Amongst the other small gifts over which Cornelius was too tender to exhibit them at home, was a certain very small one of song. How he had developed it would have been to the home-circle a mystery, but they did not even know that he possessed it, and the thought that they did not was a pleasant one to him. For all his life he had loved vulgar mystery—mystery, that is, without any mystery in it except what appearance of it may come of barren concealment. He never came out with anything at home as to where he had been or what he was going to do or had done. And he gloried specially in the thought that he could and did this or that of which neither the governor, the mater, nor Hester knew his capability. He felt large and powerful and wise in consequence! and if he was only the more of a fool, what did it matter so long as he did not know it? Rather let me ask what better was he, either for the accomplishment or the concealment of it, so long as it did nothing to uncover to him the one important fact, that its possessor was neither more nor less than a fool?

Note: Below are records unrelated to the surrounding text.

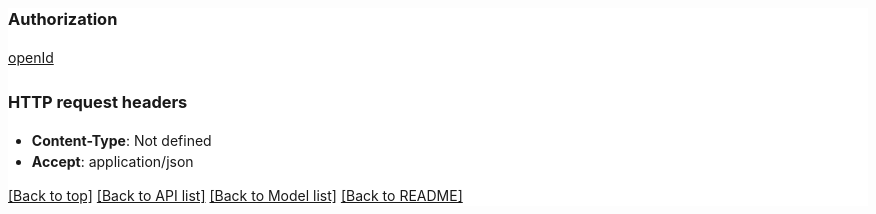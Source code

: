 ### Authorization

[openId](../README.md#openId)

### HTTP request headers

- **Content-Type**: Not defined
- **Accept**: application/json

[[Back to top]](#) [[Back to API list]](../README.md#documentation-for-api-endpoints)
[[Back to Model list]](../README.md#documentation-for-models)
[[Back to README]](../README.md)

He had been now some eighteen months in the bank, and from the first Mr. Vavasor, himself not the profoundest of men, had been taken with the easy manners of the youth combined with his evident worship of himself, and having no small proclivity towards patronage, had allowed the aspirant to his favor to enter by degrees its charmed circle. Gathering a certain liking for him, he began to make him an occasional companion for the evening, and at length would sometimes take him home with him. There Cornelius at once laid himself out to please Miss Vavasor, and flattery went a long way with that lady, because she had begun to suspect herself no longer young or beautiful. Her house was a dingy little hut in Mayfair, full of worthless pictures and fine old-fashioned furniture. Any piece of this she would for a long time gladly have exchanged for a new one in the fashion, but as soon as she found such things themselves the fashion, her appreciation of them rose to such fervor that she professed an unchangeable preference for them over things of any modern style whatever. Cornelius soon learned what he must admire and what despise if he would be in tune with Miss Vavasor, to the false importance of being one of whose courtiers he was so much alive that he counted it one of the most precious of his secrets; none of his family had heard of Mr. Vavasor even, before the encounter at the aquarium.